Condition or Disease | Intervention/Treatment | Phase |
---|---|---|
|
Phase 3 |
Study Design
Arms and Interventions
Arm | Intervention/Treatment |
---|---|
Experimental: NNC0365-3769 (Mim8) PPX Participants will receive Mim8 prophylaxis (PPX) subcutaneous (s.c.) injection using a prefilled fixed dose DV3407-C1 pen-injector. |
Drug: NNC0365-3769 (Mim8) PPX
Participants will receive Mim8 PPX once-weekly dosing (QW), once every two weeks dosing (Q2W), or once-monthly dosing s.c. injection using a prefilled fixed dose DV3407-C1 pen-injector for 26 weeks.
|
Outcome Measures
Primary Outcome Measures
- Number of treatment-emergent adverse events [From Visit 2 (week 0) until week 26]
Measured as count of events.
Secondary Outcome Measures
- Device handling experience using the Hemophilia Device Handling and Preference Assessment (HDHPA) questionnaire [Visit 8 (after 26 weeks of treatment)]
Measured as percentage of participants.

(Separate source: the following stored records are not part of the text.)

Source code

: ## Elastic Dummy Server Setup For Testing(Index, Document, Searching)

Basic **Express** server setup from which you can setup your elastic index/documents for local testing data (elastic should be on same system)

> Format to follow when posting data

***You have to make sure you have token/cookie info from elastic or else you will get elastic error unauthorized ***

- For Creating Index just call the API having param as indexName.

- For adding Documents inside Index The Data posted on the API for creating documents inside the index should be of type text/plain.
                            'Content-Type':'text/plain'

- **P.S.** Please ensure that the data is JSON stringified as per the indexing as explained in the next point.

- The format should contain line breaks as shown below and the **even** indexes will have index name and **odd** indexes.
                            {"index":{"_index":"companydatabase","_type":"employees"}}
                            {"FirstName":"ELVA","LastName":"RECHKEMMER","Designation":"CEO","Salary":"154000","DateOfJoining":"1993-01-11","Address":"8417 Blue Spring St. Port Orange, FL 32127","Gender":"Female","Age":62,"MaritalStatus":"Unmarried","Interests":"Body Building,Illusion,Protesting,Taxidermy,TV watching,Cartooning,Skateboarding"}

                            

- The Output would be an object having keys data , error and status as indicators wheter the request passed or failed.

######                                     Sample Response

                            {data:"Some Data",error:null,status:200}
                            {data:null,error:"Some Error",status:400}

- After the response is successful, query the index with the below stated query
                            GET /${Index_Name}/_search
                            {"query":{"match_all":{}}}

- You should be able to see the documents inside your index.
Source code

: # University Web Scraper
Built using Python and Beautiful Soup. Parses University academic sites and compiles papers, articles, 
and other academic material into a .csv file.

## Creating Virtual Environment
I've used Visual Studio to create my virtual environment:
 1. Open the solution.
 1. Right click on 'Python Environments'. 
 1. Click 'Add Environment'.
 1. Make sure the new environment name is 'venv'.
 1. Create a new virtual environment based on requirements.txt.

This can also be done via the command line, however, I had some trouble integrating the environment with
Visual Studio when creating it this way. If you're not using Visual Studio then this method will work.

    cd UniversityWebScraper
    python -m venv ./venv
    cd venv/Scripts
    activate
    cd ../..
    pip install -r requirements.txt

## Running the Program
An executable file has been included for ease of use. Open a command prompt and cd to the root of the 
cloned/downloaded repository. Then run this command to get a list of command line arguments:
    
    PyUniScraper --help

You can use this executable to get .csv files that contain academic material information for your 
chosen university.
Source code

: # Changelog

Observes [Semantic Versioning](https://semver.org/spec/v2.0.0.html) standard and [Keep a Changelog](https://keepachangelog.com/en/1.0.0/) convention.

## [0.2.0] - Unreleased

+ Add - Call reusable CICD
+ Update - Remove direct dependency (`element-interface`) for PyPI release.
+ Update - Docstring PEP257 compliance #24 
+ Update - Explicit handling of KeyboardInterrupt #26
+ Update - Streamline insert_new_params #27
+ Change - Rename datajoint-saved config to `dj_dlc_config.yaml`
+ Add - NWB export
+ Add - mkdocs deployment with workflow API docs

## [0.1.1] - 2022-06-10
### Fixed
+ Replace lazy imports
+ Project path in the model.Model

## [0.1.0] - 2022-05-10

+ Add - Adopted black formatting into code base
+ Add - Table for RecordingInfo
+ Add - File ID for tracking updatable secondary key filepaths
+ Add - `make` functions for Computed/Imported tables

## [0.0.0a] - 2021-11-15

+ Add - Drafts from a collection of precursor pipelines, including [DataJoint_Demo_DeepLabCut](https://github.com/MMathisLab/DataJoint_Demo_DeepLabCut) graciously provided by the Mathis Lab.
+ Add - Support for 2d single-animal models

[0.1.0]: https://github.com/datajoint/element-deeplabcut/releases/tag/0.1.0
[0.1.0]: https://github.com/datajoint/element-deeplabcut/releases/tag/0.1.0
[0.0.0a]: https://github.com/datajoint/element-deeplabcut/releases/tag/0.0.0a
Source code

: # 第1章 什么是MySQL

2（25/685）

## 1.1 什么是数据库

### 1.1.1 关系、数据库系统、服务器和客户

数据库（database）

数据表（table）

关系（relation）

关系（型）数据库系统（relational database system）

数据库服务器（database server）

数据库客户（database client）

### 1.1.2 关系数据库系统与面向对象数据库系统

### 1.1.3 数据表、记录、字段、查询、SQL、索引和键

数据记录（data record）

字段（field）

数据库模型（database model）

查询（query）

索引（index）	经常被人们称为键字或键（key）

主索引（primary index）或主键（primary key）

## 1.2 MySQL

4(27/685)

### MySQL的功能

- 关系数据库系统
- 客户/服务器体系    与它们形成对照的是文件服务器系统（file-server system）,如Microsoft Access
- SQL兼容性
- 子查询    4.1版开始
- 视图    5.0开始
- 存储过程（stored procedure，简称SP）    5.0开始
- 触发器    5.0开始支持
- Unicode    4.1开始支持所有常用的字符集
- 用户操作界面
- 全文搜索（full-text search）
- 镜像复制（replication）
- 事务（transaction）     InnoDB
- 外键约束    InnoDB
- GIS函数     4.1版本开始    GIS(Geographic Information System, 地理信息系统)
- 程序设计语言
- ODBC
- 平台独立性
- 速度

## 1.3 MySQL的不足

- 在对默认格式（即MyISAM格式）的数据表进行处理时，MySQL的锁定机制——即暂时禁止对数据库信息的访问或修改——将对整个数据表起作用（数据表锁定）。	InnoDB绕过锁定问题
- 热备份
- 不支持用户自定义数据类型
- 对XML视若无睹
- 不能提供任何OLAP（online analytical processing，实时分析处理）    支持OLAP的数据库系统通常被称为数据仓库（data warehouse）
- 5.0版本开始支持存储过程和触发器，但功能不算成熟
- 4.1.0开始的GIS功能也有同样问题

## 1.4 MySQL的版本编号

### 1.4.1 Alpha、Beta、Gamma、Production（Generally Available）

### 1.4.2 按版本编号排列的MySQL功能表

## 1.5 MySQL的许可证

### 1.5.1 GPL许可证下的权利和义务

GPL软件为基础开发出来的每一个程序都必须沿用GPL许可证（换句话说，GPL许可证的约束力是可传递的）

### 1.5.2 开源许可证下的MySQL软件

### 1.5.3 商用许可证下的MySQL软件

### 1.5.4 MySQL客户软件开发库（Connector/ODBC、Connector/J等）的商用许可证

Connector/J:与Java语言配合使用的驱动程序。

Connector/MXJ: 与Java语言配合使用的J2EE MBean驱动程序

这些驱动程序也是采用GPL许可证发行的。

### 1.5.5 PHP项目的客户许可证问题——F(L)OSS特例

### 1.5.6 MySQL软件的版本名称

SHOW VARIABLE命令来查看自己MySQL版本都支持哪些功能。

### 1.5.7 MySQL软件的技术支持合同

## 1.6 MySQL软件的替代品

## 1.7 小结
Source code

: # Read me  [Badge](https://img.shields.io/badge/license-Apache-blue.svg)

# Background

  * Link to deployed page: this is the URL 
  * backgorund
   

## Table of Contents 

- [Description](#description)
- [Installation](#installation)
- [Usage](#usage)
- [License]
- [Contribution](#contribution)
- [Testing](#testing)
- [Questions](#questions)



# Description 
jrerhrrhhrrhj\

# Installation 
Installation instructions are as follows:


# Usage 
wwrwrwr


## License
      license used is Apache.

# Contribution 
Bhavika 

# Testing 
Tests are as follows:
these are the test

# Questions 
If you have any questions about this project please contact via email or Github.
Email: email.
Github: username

HDHPA measures device handling experience and device preference. The measure consists of 26 items that are reported individually. it is measures in units: Percentage of participants = the distribution of participant answers within each response category, for each of the 26 individual items.
- Change in participants' treatment burden using the Hemophilia treatment experience measure (Hemo-TEM) total score [From Visit 2 (week 0) until end of treatment (up to 26 weeks)]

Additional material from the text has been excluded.